Some of SampleRNN's capacity to generalise might be due to the quantization
noise introduced in going to 8 bits. It may be interesting to try something
like https://arxiv.org/pdf/1701.06548.pdf to further improve generalisation
however I've yet to observe an increase in validation loss so we're
probably slightly underparameterised on these datasets.

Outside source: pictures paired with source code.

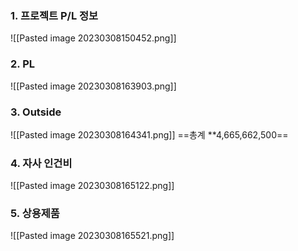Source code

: ### 1.  프로젝트 P/L 정보
![[Pasted image 20230308150452.png]]

### 2. PL
![[Pasted image 20230308163903.png]]

### 3. Outside
![[Pasted image 20230308164341.png]]
                                                                                                                                                              ==총계 **4,665,662,500==
### 4. 자사 인건비 
![[Pasted image 20230308165122.png]]

### 5. 상용제품
![[Pasted image 20230308165521.png]]
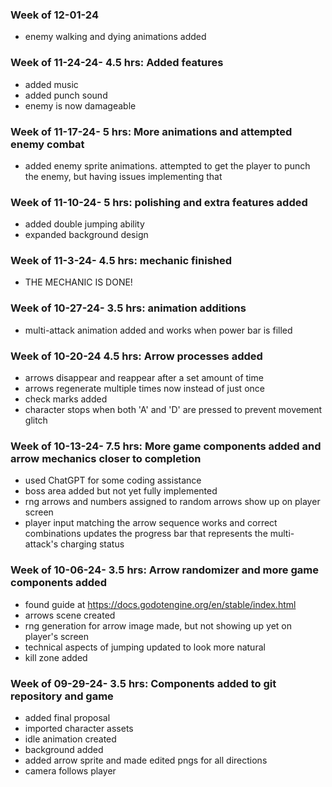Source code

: ### Week of 12-01-24
* enemy walking and dying animations added
### Week of 11-24-24- 4.5 hrs: Added features
* added music
* added punch sound
* enemy is now damageable
### Week of 11-17-24- 5 hrs: More animations and attempted enemy combat
* added enemy sprite animations. attempted to get the player to punch the enemy, but having issues implementing that
### Week of 11-10-24- 5 hrs: polishing and extra features added
* added double jumping ability
* expanded background design
### Week of 11-3-24- 4.5 hrs: mechanic finished
* THE MECHANIC IS DONE!
### Week of 10-27-24- 3.5 hrs: animation additions
* multi-attack animation added and works when power bar is filled
### Week of 10-20-24 4.5 hrs: Arrow processes added
* arrows disappear and reappear after a set amount of time
* arrows regenerate multiple times now instead of just once
* check marks added
* character stops when both 'A' and 'D' are pressed to prevent movement glitch
### Week of 10-13-24- 7.5 hrs: More game components added and arrow mechanics closer to completion
* used ChatGPT for some coding assistance
* boss area added but not yet fully implemented
* rng arrows and numbers assigned to random arrows show up on player screen
* player input matching the arrow sequence works and correct combinations updates the progress bar that represents the multi-attack's charging status
### Week of 10-06-24- 3.5 hrs: Arrow randomizer and more game components added
* found guide at https://docs.godotengine.org/en/stable/index.html 
* arrows scene created
* rng generation for arrow image made, but not showing up yet on player's screen
* technical aspects of jumping updated to look more natural
* kill zone added
### Week of 09-29-24- 3.5 hrs: Components added to git repository and game
* added final proposal
* imported character assets
* idle animation created
* background added
* added arrow sprite and made edited pngs for all directions
* camera follows player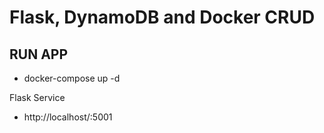 # Flask,  DynamoDB and Docker CRUD
## RUN APP
- docker-compose up -d

Flask Service
- http://localhost/:5001

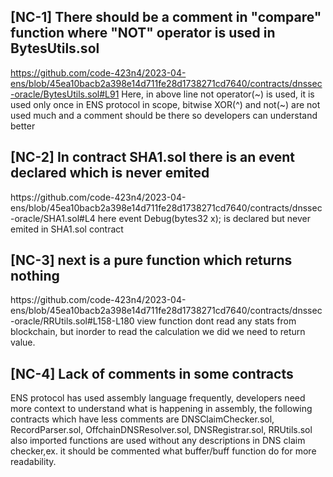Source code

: <h2>[NC-1] There should be a comment in "compare" function where "NOT" operator is used in BytesUtils.sol  </h2>

https://github.com/code-423n4/2023-04-ens/blob/45ea10bacb2a398e14d711fe28d1738271cd7640/contracts/dnssec-oracle/BytesUtils.sol#L91
Here, in above line not operator(~) is used, it is used only once in ENS protocol in scope, bitwise XOR(^) and not(~) are not used much and a comment should be there so developers can understand better


<h2>[NC-2] In contract SHA1.sol there is an event declared which is never emited  </h2>
 https://github.com/code-423n4/2023-04-ens/blob/45ea10bacb2a398e14d711fe28d1738271cd7640/contracts/dnssec-oracle/SHA1.sol#L4
here  event Debug(bytes32 x); is declared but never emited in SHA1.sol contract

<h2>[NC-3] next is a pure function which returns nothing</h2>
https://github.com/code-423n4/2023-04-ens/blob/45ea10bacb2a398e14d711fe28d1738271cd7640/contracts/dnssec-oracle/RRUtils.sol#L158-L180
view function dont read any stats from blockchain, but inorder to read the calculation we did we need to return value.

<h2>[NC-4] Lack of comments in some contracts</h2>
ENS protocol has used assembly language frequently, developers need more context to understand what is happening in assembly, the following contracts which have less comments are DNSClaimChecker.sol, RecordParser.sol, OffchainDNSResolver.sol, DNSRegistrar.sol, RRUtils.sol
also imported functions are used without any descriptions in DNS claim checker,ex. it should be commented what buffer/buff function do for more readability.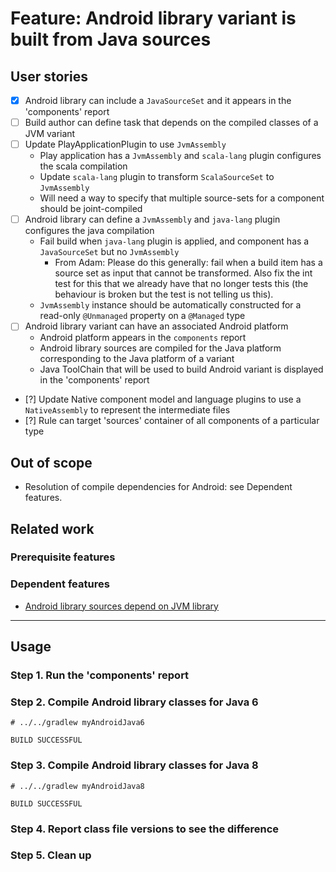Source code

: # Feature: Android library variant is built from Java sources

## User stories

- [x] Android library can include a `JavaSourceSet` and it appears in the 'components' report
- [ ] Build author can define task that depends on the compiled classes of a JVM variant
- [ ] Update PlayApplicationPlugin to use `JvmAssembly`
    - Play application has a `JvmAssembly` and `scala-lang` plugin configures the scala compilation
    - Update `scala-lang` plugin to transform `ScalaSourceSet` to `JvmAssembly`
    - Will need a way to specify that multiple source-sets for a component should be joint-compiled
- [ ] Android library can define a `JvmAssembly` and `java-lang` plugin configures the java compilation
    - Fail build when `java-lang` plugin is applied, and component has a `JavaSourceSet` but no `JvmAssembly`
        - From Adam: Please do this generally: fail when a build item has a source set as input that cannot be transformed. Also fix the int test for this that we already have that no longer tests this (the behaviour is broken but the test is not telling us this).
    - `JvmAssembly` instance should be automatically constructed for a read-only `@Unmanaged` property on a `@Managed` type
- [ ] Android library variant can have an associated Android platform
    - Android platform appears in the `components` report
    - Android library sources are compiled for the Java platform corresponding to the Java platform of a variant
    - Java ToolChain that will be used to build Android variant is displayed in the 'components' report
- [?] Update Native component model and language plugins to use a `NativeAssembly` to represent the intermediate files
- [?] Rule can target 'sources' container of all components of a particular type

## Out of scope

- Resolution of compile dependencies for Android: see Dependent features.

## Related work

### Prerequisite features

### Dependent features

- [Android library sources depend on JVM library](../depends-on-jvm-library/README.md)

----

## Usage

### Step 1. Run the 'components' report

### Step 2. Compile Android library classes for Java 6

    # ../../gradlew myAndroidJava6

    BUILD SUCCESSFUL

### Step 3. Compile Android library classes for Java 8

    # ../../gradlew myAndroidJava8

    BUILD SUCCESSFUL

### Step 4. Report class file versions to see the difference

### Step 5. Clean up
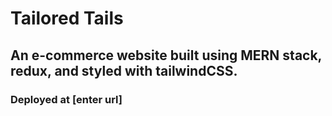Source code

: # Tailored Tails

## An e-commerce website built using MERN stack, redux, and styled with tailwindCSS.

### Deployed at [enter url]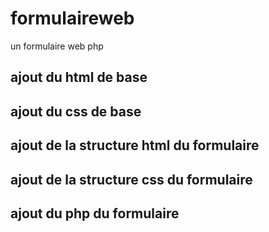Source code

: # formulaireweb

un formulaire web php

## ajout du html de base

## ajout du css de base

## ajout de la structure html du formulaire

## ajout de la structure css du formulaire

## ajout du php du formulaire

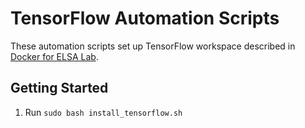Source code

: # TensorFlow Automation Scripts

These automation scripts set up TensorFlow workspace described in [Docker for ELSA Lab](https://hackmd.io/s/BJFt7Hp-M).

## Getting Started

1. Run `sudo bash install_tensorflow.sh`
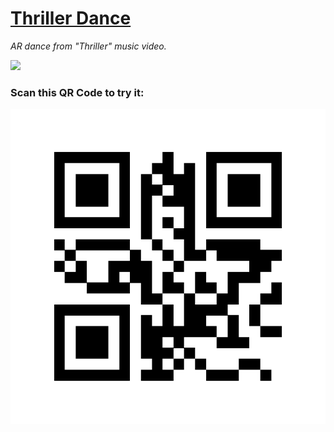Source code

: # [Thriller Dance](http://35.158.218.205/experiments/thriller-dance) #

*AR dance from "Thriller" music video.*

![](./public/preview.gif)

### Scan this QR Code to try it: ###

[![](./public/8code.png)](https://tbwax.8thwall.app/thriller/)
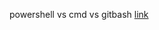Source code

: powershell vs cmd vs gitbash [link](https://hashnode.com/post/windows-command-prompt-vs-powershell-vs-git-bash-cjhd5va7t0042mls2w3mnzkax)

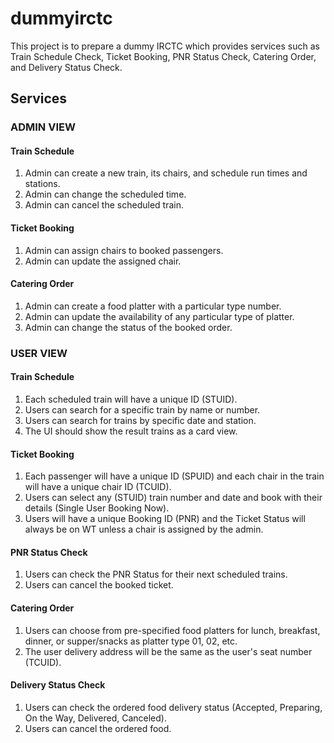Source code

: 
# dummyirctc
This project is to prepare a dummy IRCTC which provides services such as Train Schedule Check, Ticket Booking, PNR Status Check, Catering Order, and Delivery Status Check.

## Services
### ADMIN VIEW
#### Train Schedule
1. Admin can create a new train, its chairs, and schedule run times and stations.
2. Admin can change the scheduled time.
3. Admin can cancel the scheduled train.

#### Ticket Booking
1. Admin can assign chairs to booked passengers.
2. Admin can update the assigned chair.

#### Catering Order
1. Admin can create a food platter with a particular type number.
2. Admin can update the availability of any particular type of platter.
3. Admin can change the status of the booked order.

### USER VIEW
#### Train Schedule
1. Each scheduled train will have a unique ID (STUID).
2. Users can search for a specific train by name or number.
3. Users can search for trains by specific date and station.
4. The UI should show the result trains as a card view.

#### Ticket Booking
1. Each passenger will have a unique ID (SPUID) and each chair in the train will have a unique chair ID (TCUID).
2. Users can select any (STUID) train number and date and book with their details (Single User Booking Now).
3. Users will have a unique Booking ID (PNR) and the Ticket Status will always be on WT unless a chair is assigned by the admin.

#### PNR Status Check
1. Users can check the PNR Status for their next scheduled trains.
2. Users can cancel the booked ticket.

#### Catering Order
1. Users can choose from pre-specified food platters for lunch, breakfast, dinner, or supper/snacks as platter type 01, 02, etc.
2. The user delivery address will be the same as the user's seat number (TCUID).

#### Delivery Status Check
1. Users can check the ordered food delivery status (Accepted, Preparing, On the Way, Delivered, Canceled).
2. Users can cancel the ordered food.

Ignoring independent_preds the three_tier model has around 18 million
parameters which is evidently sufficient to capture the temporal dynamics
of the signal to an acceptable degree. If you think about it from an
information theoretic point of view, kolmogorov complexity / minimum
description length, there's a lot of redundancy in the signal that can be
"compressed" away by the network.
The model seems to capture various synthesiser sounds, crowd noise from
the live recordings, both synthetic and real drums including correct
percussive patterns however it could not maintain a consistent tempo - this
could be helped with some conditioning by an auxiliary time series.
If you used preprocess.py
in datasets/music/
then you may want to run
your experiments again. See:
#14
from samplernn_iclr2017.
Thanks for the detailes! Interestring and surprising that loss validation of 3.2 produces the t/dream segment.
What was the length of the original (total) audio?
How long did it take to get to 300K steps, and what kinda GPU do you have?
The quantization noise (going 8 bit), are you refereing to the mu-law encode/decode? I ran a stand alone test of mu-law affected wav file vs original wav, could not hear the differance and an inverted/summation of the two sources in audacity showed very little amplitude, mostly I think on the high end of the spectrum.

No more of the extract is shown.